[Saved data entries]
--- START ---
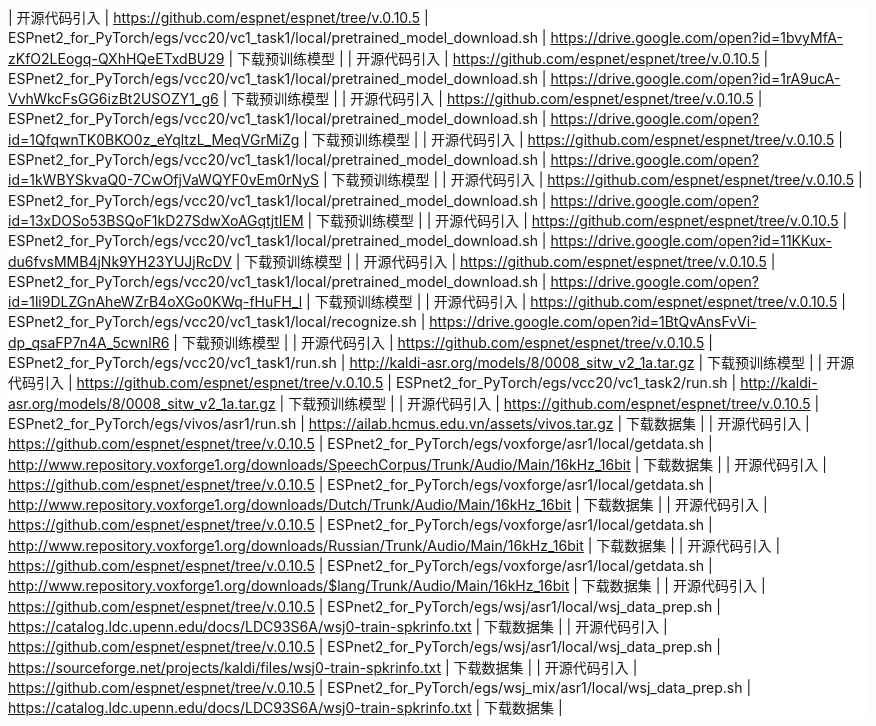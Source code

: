 | 开源代码引入 | https://github.com/espnet/espnet/tree/v.0.10.5 | ESPnet2_for_PyTorch/egs/vcc20/vc1_task1/local/pretrained_model_download.sh                                                   | https://drive.google.com/open?id=1bvyMfA-zKfO2LEogq-QXhHQeETxdBU29                                                             | 下载预训练模型 |
| 开源代码引入 | https://github.com/espnet/espnet/tree/v.0.10.5 | ESPnet2_for_PyTorch/egs/vcc20/vc1_task1/local/pretrained_model_download.sh                                                   | https://drive.google.com/open?id=1rA9ucA-VvhWkcFsGG6izBt2USOZY1_g6                                                             | 下载预训练模型 |
| 开源代码引入 | https://github.com/espnet/espnet/tree/v.0.10.5 | ESPnet2_for_PyTorch/egs/vcc20/vc1_task1/local/pretrained_model_download.sh                                                   | https://drive.google.com/open?id=1QfqwnTK0BKO0z_eYqltzL_MeqVGrMiZg                                                             | 下载预训练模型 |
| 开源代码引入 | https://github.com/espnet/espnet/tree/v.0.10.5 | ESPnet2_for_PyTorch/egs/vcc20/vc1_task1/local/pretrained_model_download.sh                                                   | https://drive.google.com/open?id=1kWBYSkvaQ0-7CwOfjVaWQYF0vEm0rNyS                                                             | 下载预训练模型 |
| 开源代码引入 | https://github.com/espnet/espnet/tree/v.0.10.5 | ESPnet2_for_PyTorch/egs/vcc20/vc1_task1/local/pretrained_model_download.sh                                                   | https://drive.google.com/open?id=13xDOSo53BSQoF1kD27SdwXoAGqtjtIEM                                                             | 下载预训练模型 |
| 开源代码引入 | https://github.com/espnet/espnet/tree/v.0.10.5 | ESPnet2_for_PyTorch/egs/vcc20/vc1_task1/local/pretrained_model_download.sh                                                   | https://drive.google.com/open?id=11KKux-du6fvsMMB4jNk9YH23YUJjRcDV                                                             | 下载预训练模型 |
| 开源代码引入 | https://github.com/espnet/espnet/tree/v.0.10.5 | ESPnet2_for_PyTorch/egs/vcc20/vc1_task1/local/pretrained_model_download.sh                                                   | https://drive.google.com/open?id=1li9DLZGnAheWZrB4oXGo0KWq-fHuFH_l                                                             | 下载预训练模型 |
| 开源代码引入 | https://github.com/espnet/espnet/tree/v.0.10.5 | ESPnet2_for_PyTorch/egs/vcc20/vc1_task1/local/recognize.sh                                                                   | https://drive.google.com/open?id=1BtQvAnsFvVi-dp_qsaFP7n4A_5cwnlR6                                                             | 下载预训练模型 |
| 开源代码引入 | https://github.com/espnet/espnet/tree/v.0.10.5 | ESPnet2_for_PyTorch/egs/vcc20/vc1_task1/run.sh                                                                               | http://kaldi-asr.org/models/8/0008_sitw_v2_1a.tar.gz                                                                           | 下载预训练模型 |
| 开源代码引入 | https://github.com/espnet/espnet/tree/v.0.10.5 | ESPnet2_for_PyTorch/egs/vcc20/vc1_task2/run.sh                                                                               | http://kaldi-asr.org/models/8/0008_sitw_v2_1a.tar.gz                                                                           | 下载预训练模型 |
| 开源代码引入 | https://github.com/espnet/espnet/tree/v.0.10.5 | ESPnet2_for_PyTorch/egs/vivos/asr1/run.sh                                                                                    | https://ailab.hcmus.edu.vn/assets/vivos.tar.gz                                                                                 | 下载数据集   |
| 开源代码引入 | https://github.com/espnet/espnet/tree/v.0.10.5 | ESPnet2_for_PyTorch/egs/voxforge/asr1/local/getdata.sh                                                                       | http://www.repository.voxforge1.org/downloads/SpeechCorpus/Trunk/Audio/Main/16kHz_16bit                                        | 下载数据集   |
| 开源代码引入 | https://github.com/espnet/espnet/tree/v.0.10.5 | ESPnet2_for_PyTorch/egs/voxforge/asr1/local/getdata.sh                                                                       | http://www.repository.voxforge1.org/downloads/Dutch/Trunk/Audio/Main/16kHz_16bit                                               | 下载数据集   |
| 开源代码引入 | https://github.com/espnet/espnet/tree/v.0.10.5 | ESPnet2_for_PyTorch/egs/voxforge/asr1/local/getdata.sh                                                                       | http://www.repository.voxforge1.org/downloads/Russian/Trunk/Audio/Main/16kHz_16bit                                             | 下载数据集   |
| 开源代码引入 | https://github.com/espnet/espnet/tree/v.0.10.5 | ESPnet2_for_PyTorch/egs/voxforge/asr1/local/getdata.sh                                                                       | http://www.repository.voxforge1.org/downloads/$lang/Trunk/Audio/Main/16kHz_16bit                                               | 下载数据集   |
| 开源代码引入 | https://github.com/espnet/espnet/tree/v.0.10.5 | ESPnet2_for_PyTorch/egs/wsj/asr1/local/wsj_data_prep.sh                                                                      | https://catalog.ldc.upenn.edu/docs/LDC93S6A/wsj0-train-spkrinfo.txt                                                            | 下载数据集   |
| 开源代码引入 | https://github.com/espnet/espnet/tree/v.0.10.5 | ESPnet2_for_PyTorch/egs/wsj/asr1/local/wsj_data_prep.sh                                                                      | https://sourceforge.net/projects/kaldi/files/wsj0-train-spkrinfo.txt                                                           | 下载数据集   |
| 开源代码引入 | https://github.com/espnet/espnet/tree/v.0.10.5 | ESPnet2_for_PyTorch/egs/wsj_mix/asr1/local/wsj_data_prep.sh                                                                  | https://catalog.ldc.upenn.edu/docs/LDC93S6A/wsj0-train-spkrinfo.txt                                                            | 下载数据集   |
--- END ---
-- DIRECTIONS FOR THIS TASK --
Going through the entries above, show each line that contains "upenn".

-- EXERCISE RESULT --
| 开源代码引入 | https://github.com/espnet/espnet/tree/v.0.10.5 | ESPnet2_for_PyTorch/egs/wsj/asr1/local/wsj_data_prep.sh                                                                      | https://catalog.ldc.upenn.edu/docs/LDC93S6A/wsj0-train-spkrinfo.txt                                                            | 下载数据集   |
| 开源代码引入 | https://github.com/espnet/espnet/tree/v.0.10.5 | ESPnet2_for_PyTorch/egs/wsj_mix/asr1/local/wsj_data_prep.sh                                                                  | https://catalog.ldc.upenn.edu/docs/LDC93S6A/wsj0-train-spkrinfo.txt                                                            | 下载数据集   |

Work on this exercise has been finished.